About 2,000 inmates are working alongside 12,000 other firefighters to combat the deadly and widespread California wildfires.
The Mendocino Complex Fire has burned through about 350,000 acres of northern California. In total, 146 homes and more than 1,000 buildings remain under threat from the state's largest fire in history.
The 2,000 inmates are members of the California Department of Corrections and Rehabilitation volunteer firefighting program.
The inmates earn $2 a day and $1 an hour for fighting active fires, according to CNBC.
The firefighting inmates also earn time off of their prison sentences.
"Each volunteer inmate is evaluated individually to ensure that all those selected for the camp program are willing to be team members with nonviolent behavior, even if their original conviction was for a violent crime," CDCR representative Vicky Waters told CNBC.
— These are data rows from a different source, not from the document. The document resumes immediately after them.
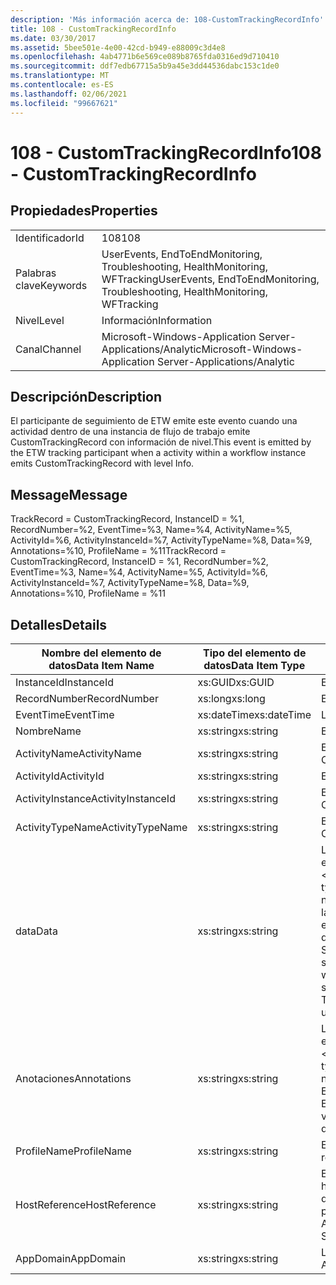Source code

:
 ```yaml
---
description: 'Más información acerca de: 108-CustomTrackingRecordInfo'
title: 108 - CustomTrackingRecordInfo
ms.date: 03/30/2017
ms.assetid: 5bee501e-4e00-42cd-b949-e88009c3d4e8
ms.openlocfilehash: 4ab4771b6e569ce089b8765fda0316ed9d710410
ms.sourcegitcommit: ddf7edb67715a5b9a45e3dd44536dabc153c1de0
ms.translationtype: MT
ms.contentlocale: es-ES
ms.lasthandoff: 02/06/2021
ms.locfileid: "99667621"
---
```

# <a name="108---customtrackingrecordinfo"></a><span data-ttu-id="6ed80-103">108 - CustomTrackingRecordInfo</span><span class="sxs-lookup"><span data-stu-id="6ed80-103">108 - CustomTrackingRecordInfo</span></span>

## <a name="properties"></a><span data-ttu-id="6ed80-104">Propiedades</span><span class="sxs-lookup"><span data-stu-id="6ed80-104">Properties</span></span>  
  
|||  
|-|-|  
|<span data-ttu-id="6ed80-105">Identificador</span><span class="sxs-lookup"><span data-stu-id="6ed80-105">Id</span></span>|<span data-ttu-id="6ed80-106">108</span><span class="sxs-lookup"><span data-stu-id="6ed80-106">108</span></span>|  
|<span data-ttu-id="6ed80-107">Palabras clave</span><span class="sxs-lookup"><span data-stu-id="6ed80-107">Keywords</span></span>|<span data-ttu-id="6ed80-108">UserEvents, EndToEndMonitoring, Troubleshooting, HealthMonitoring, WFTracking</span><span class="sxs-lookup"><span data-stu-id="6ed80-108">UserEvents, EndToEndMonitoring, Troubleshooting, HealthMonitoring, WFTracking</span></span>|  
|<span data-ttu-id="6ed80-109">Nivel</span><span class="sxs-lookup"><span data-stu-id="6ed80-109">Level</span></span>|<span data-ttu-id="6ed80-110">Información</span><span class="sxs-lookup"><span data-stu-id="6ed80-110">Information</span></span>|  
|<span data-ttu-id="6ed80-111">Canal</span><span class="sxs-lookup"><span data-stu-id="6ed80-111">Channel</span></span>|<span data-ttu-id="6ed80-112">Microsoft-Windows-Application Server-Applications/Analytic</span><span class="sxs-lookup"><span data-stu-id="6ed80-112">Microsoft-Windows-Application Server-Applications/Analytic</span></span>|  
  
## <a name="description"></a><span data-ttu-id="6ed80-113">Descripción</span><span class="sxs-lookup"><span data-stu-id="6ed80-113">Description</span></span>  

 <span data-ttu-id="6ed80-114">El participante de seguimiento de ETW emite este evento cuando una actividad dentro de una instancia de flujo de trabajo emite CustomTrackingRecord con información de nivel.</span><span class="sxs-lookup"><span data-stu-id="6ed80-114">This event is emitted by the ETW tracking participant when a activity within a workflow instance emits CustomTrackingRecord with level Info.</span></span>  
  
## <a name="message"></a><span data-ttu-id="6ed80-115">Message</span><span class="sxs-lookup"><span data-stu-id="6ed80-115">Message</span></span>  

 <span data-ttu-id="6ed80-116">TrackRecord = CustomTrackingRecord, InstanceID = %1, RecordNumber=%2, EventTime=%3, Name=%4, ActivityName=%5, ActivityId=%6, ActivityInstanceId=%7, ActivityTypeName=%8, Data=%9, Annotations=%10, ProfileName = %11</span><span class="sxs-lookup"><span data-stu-id="6ed80-116">TrackRecord = CustomTrackingRecord, InstanceID = %1, RecordNumber=%2, EventTime=%3,  Name=%4, ActivityName=%5, ActivityId=%6, ActivityInstanceId=%7, ActivityTypeName=%8, Data=%9, Annotations=%10, ProfileName = %11</span></span>  
  
## <a name="details"></a><span data-ttu-id="6ed80-117">Detalles</span><span class="sxs-lookup"><span data-stu-id="6ed80-117">Details</span></span>  
  
|<span data-ttu-id="6ed80-118">Nombre del elemento de datos</span><span class="sxs-lookup"><span data-stu-id="6ed80-118">Data Item Name</span></span>|<span data-ttu-id="6ed80-119">Tipo del elemento de datos</span><span class="sxs-lookup"><span data-stu-id="6ed80-119">Data Item Type</span></span>|<span data-ttu-id="6ed80-120">Descripción</span><span class="sxs-lookup"><span data-stu-id="6ed80-120">Description</span></span>|  
|--------------------|--------------------|-----------------|  
|<span data-ttu-id="6ed80-121">InstanceId</span><span class="sxs-lookup"><span data-stu-id="6ed80-121">InstanceId</span></span>|<span data-ttu-id="6ed80-122">xs:GUID</span><span class="sxs-lookup"><span data-stu-id="6ed80-122">xs:GUID</span></span>|<span data-ttu-id="6ed80-123">El id. de instancia del flujo de trabajo.</span><span class="sxs-lookup"><span data-stu-id="6ed80-123">The instance id for the workflow</span></span>|  
|<span data-ttu-id="6ed80-124">RecordNumber</span><span class="sxs-lookup"><span data-stu-id="6ed80-124">RecordNumber</span></span>|<span data-ttu-id="6ed80-125">xs:long</span><span class="sxs-lookup"><span data-stu-id="6ed80-125">xs:long</span></span>|<span data-ttu-id="6ed80-126">El número de secuencia del registro emitido.</span><span class="sxs-lookup"><span data-stu-id="6ed80-126">The sequence number of the emitted record</span></span>|  
|<span data-ttu-id="6ed80-127">EventTime</span><span class="sxs-lookup"><span data-stu-id="6ed80-127">EventTime</span></span>|<span data-ttu-id="6ed80-128">xs:dateTime</span><span class="sxs-lookup"><span data-stu-id="6ed80-128">xs:dateTime</span></span>|<span data-ttu-id="6ed80-129">La hora en UTC cuando se emitió el evento.</span><span class="sxs-lookup"><span data-stu-id="6ed80-129">The time in UTC when the event was emitted</span></span>|  
|<span data-ttu-id="6ed80-130">Nombre</span><span class="sxs-lookup"><span data-stu-id="6ed80-130">Name</span></span>|<span data-ttu-id="6ed80-131">xs:string</span><span class="sxs-lookup"><span data-stu-id="6ed80-131">xs:string</span></span>|<span data-ttu-id="6ed80-132">El nombre de la clase CustomTrackingRecord.</span><span class="sxs-lookup"><span data-stu-id="6ed80-132">The name of the CustomTrackingRecord</span></span>|  
|<span data-ttu-id="6ed80-133">ActivityName</span><span class="sxs-lookup"><span data-stu-id="6ed80-133">ActivityName</span></span>|<span data-ttu-id="6ed80-134">xs:string</span><span class="sxs-lookup"><span data-stu-id="6ed80-134">xs:string</span></span>|<span data-ttu-id="6ed80-135">El nombre de la actividad que emitió la clase CustomTrackingRecord.</span><span class="sxs-lookup"><span data-stu-id="6ed80-135">The name of the activity that emitted the CustomTrackingRecord</span></span>|  
|<span data-ttu-id="6ed80-136">ActivityId</span><span class="sxs-lookup"><span data-stu-id="6ed80-136">ActivityId</span></span>|<span data-ttu-id="6ed80-137">xs:string</span><span class="sxs-lookup"><span data-stu-id="6ed80-137">xs:string</span></span>|<span data-ttu-id="6ed80-138">El id. de la actividad que emitió la clase CustomTrackingRecord.</span><span class="sxs-lookup"><span data-stu-id="6ed80-138">The id of the activity that emitted the CustomTrackingRecord</span></span>|  
|<span data-ttu-id="6ed80-139">ActivityInstance</span><span class="sxs-lookup"><span data-stu-id="6ed80-139">ActivityInstanceId</span></span>|<span data-ttu-id="6ed80-140">xs:string</span><span class="sxs-lookup"><span data-stu-id="6ed80-140">xs:string</span></span>|<span data-ttu-id="6ed80-141">El id. de instancia de la actividad que emitió la clase CustomTrackingRecord.</span><span class="sxs-lookup"><span data-stu-id="6ed80-141">The instance id of the activity that emitted the CustomTrackingRecord</span></span>|  
|<span data-ttu-id="6ed80-142">ActivityTypeName</span><span class="sxs-lookup"><span data-stu-id="6ed80-142">ActivityTypeName</span></span>|<span data-ttu-id="6ed80-143">xs:string</span><span class="sxs-lookup"><span data-stu-id="6ed80-143">xs:string</span></span>|<span data-ttu-id="6ed80-144">El nombre de la actividad que emitió la clase CustomTrackingRecord.</span><span class="sxs-lookup"><span data-stu-id="6ed80-144">The name of the activity that emitted the CustomTrackingRecord</span></span>|  
|<span data-ttu-id="6ed80-145">data</span><span class="sxs-lookup"><span data-stu-id="6ed80-145">Data</span></span>|<span data-ttu-id="6ed80-146">xs:string</span><span class="sxs-lookup"><span data-stu-id="6ed80-146">xs:string</span></span>|<span data-ttu-id="6ed80-147">Los datos a los que se realizó el seguimiento con este evento.</span><span class="sxs-lookup"><span data-stu-id="6ed80-147">The data that was tracked with this event.</span></span>  <span data-ttu-id="6ed80-148">Los valores se almacenan en un elemento XML con el formato de valor de dataFormat \<items> \< item  name = "dataName" type="System.String"> \</item> \</items> .</span><span class="sxs-lookup"><span data-stu-id="6ed80-148">The values are stored in an xml element in the format \<items>\< item  name = "dataName" type="System.String">dataValue\</item>\</items>.</span></span>  <span data-ttu-id="6ed80-149">Si no se realiza el seguimiento de ningún dato, la cadena contiene \<items/> .</span><span class="sxs-lookup"><span data-stu-id="6ed80-149">If no data was tracked then the string contains \<items/>.</span></span> <span data-ttu-id="6ed80-150">El tamaño del evento ETW está limitado por el tamaño de búfer de ETW o la carga útil máxima para un evento ETW.</span><span class="sxs-lookup"><span data-stu-id="6ed80-150">The ETW event size is limited by the ETW buffer size or the max payload for an ETW event.</span></span> <span data-ttu-id="6ed80-151">Si el tamaño del evento supera los límites de ETW, el evento se trunca quitando las anotaciones y reemplazando el valor de datos por \<items> ... \</items> .  Los tipos siguientes se almacenan como su valor devuelto por ToString (); String, Char, bool, int, Short, Long, uint, ushort, Ulong, System. single, Float, Double, System. GUID, System. DateTimeOffset, System. DateTime.</span><span class="sxs-lookup"><span data-stu-id="6ed80-151">If the size of the event exceeds the ETW limits, then the event is truncated by dropping the annotations and replacing the data value with \<items>...\</items>.  The following types are stored as their value as returned by ToString(); string,char,bool,int,short,long,uint,ushort,ulong,System.Single,float,double,System.Guid,System.DateTimeOffset,System.DateTime.</span></span>  <span data-ttu-id="6ed80-152">Todos los demás tipos se serializan con System.Runtime.Serialization.NetDataContractSerializer.</span><span class="sxs-lookup"><span data-stu-id="6ed80-152">All other types are serialized using System.Runtime.Serialization.NetDataContractSerializer.</span></span>|  
|<span data-ttu-id="6ed80-153">Anotaciones</span><span class="sxs-lookup"><span data-stu-id="6ed80-153">Annotations</span></span>|<span data-ttu-id="6ed80-154">xs:string</span><span class="sxs-lookup"><span data-stu-id="6ed80-154">xs:string</span></span>|<span data-ttu-id="6ed80-155">Las anotaciones que se agregaron a este evento.</span><span class="sxs-lookup"><span data-stu-id="6ed80-155">The annotations that were added to this event.</span></span>  <span data-ttu-id="6ed80-156">Los valores se almacenan en un elemento XML con el formato \<items> \< item  name = "annotationName" type="System.String"> annotationValue \</item> \</items> .</span><span class="sxs-lookup"><span data-stu-id="6ed80-156">The values are stored in an xml element in the format \<items>\< item  name = "annotationName" type="System.String">annotationValue\</item>\</items>.</span></span>  <span data-ttu-id="6ed80-157">Si no se especifica ninguna anotación, la cadena contendrá \<items/> .</span><span class="sxs-lookup"><span data-stu-id="6ed80-157">If no annotations are specified then the string contains \<items/>.</span></span> <span data-ttu-id="6ed80-158">El tamaño del evento ETW está limitado por el tamaño de búfer de ETW o la carga útil máxima para un evento ETW.</span><span class="sxs-lookup"><span data-stu-id="6ed80-158">The ETW event size is limited by the ETW buffer size or the max payload for an ETW event.</span></span> <span data-ttu-id="6ed80-159">Si el tamaño del evento supera los límites de ETW, el evento se trunca quitando las anotaciones y reemplazando el valor de anotación por \<items> ... \</items> .</span><span class="sxs-lookup"><span data-stu-id="6ed80-159">If the size of the event exceeds the ETW limits, then the event is truncated by dropping the annotations and replacing the annotation value with \<items>...\</items>.</span></span>|  
|<span data-ttu-id="6ed80-160">ProfileName</span><span class="sxs-lookup"><span data-stu-id="6ed80-160">ProfileName</span></span>|<span data-ttu-id="6ed80-161">xs:string</span><span class="sxs-lookup"><span data-stu-id="6ed80-161">xs:string</span></span>|<span data-ttu-id="6ed80-162">El nombre o el perfil de seguimiento que dio como resultado que se emitiera este evento.</span><span class="sxs-lookup"><span data-stu-id="6ed80-162">The name or the tracking profile that resulted in this event being emitted</span></span>|  
|<span data-ttu-id="6ed80-163">HostReference</span><span class="sxs-lookup"><span data-stu-id="6ed80-163">HostReference</span></span>|<span data-ttu-id="6ed80-164">xs:string</span><span class="sxs-lookup"><span data-stu-id="6ed80-164">xs:string</span></span>|<span data-ttu-id="6ed80-165">En el caso de los servicios hospedados en web, este campo identifica de manera única el servicio en la jerarquía web.</span><span class="sxs-lookup"><span data-stu-id="6ed80-165">For web hosted services, this field uniquely identifies the service in the web hierarchy.</span></span>  <span data-ttu-id="6ed80-166">Su formato se define como ' ruta de acceso virtual de la aplicación del nombre del sitio web&#124;ruta de acceso virtual del servicio&#124;ServiceName ' ejemplo: ' sitio web predeterminado/CalculatorApplication&#124;/CalculatorService.svc&#124;CalculatorService '</span><span class="sxs-lookup"><span data-stu-id="6ed80-166">Its format is defined as 'Web Site Name Application Virtual Path&#124;Service Virtual Path&#124;ServiceName' Example: 'Default Web Site/CalculatorApplication&#124;/CalculatorService.svc&#124;CalculatorService'</span></span>|  
|<span data-ttu-id="6ed80-167">AppDomain</span><span class="sxs-lookup"><span data-stu-id="6ed80-167">AppDomain</span></span>|<span data-ttu-id="6ed80-168">xs:string</span><span class="sxs-lookup"><span data-stu-id="6ed80-168">xs:string</span></span>|<span data-ttu-id="6ed80-169">La cadena devuelta por AppDomain.CurrentDomain.FriendlyName.</span><span class="sxs-lookup"><span data-stu-id="6ed80-169">The string returned by AppDomain.CurrentDomain.FriendlyName.</span></span>|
Inmates who have "minimum custody" status qualify to be a volunteer. Inmates who committed arson, rape or sex offenses won't qualify. Those who have active warrants or medical issues are also disqualified from the volunteer program.
The inmate volunteers live in "conservation camps" where they do physical labor, including cutting brush and trees to stop the fire from spreading. The inmates also help clear any flood channels, storm drains and clear out hiking trails for people in the area, CNBC reported.
"They do similar work to any firefighter, working long hours and sleeping in camps with other inmates. Most are on the front lines, using chain saws and hand tools to reduce tinder-dry brush and trees to stop the flames," according to the Associated Press.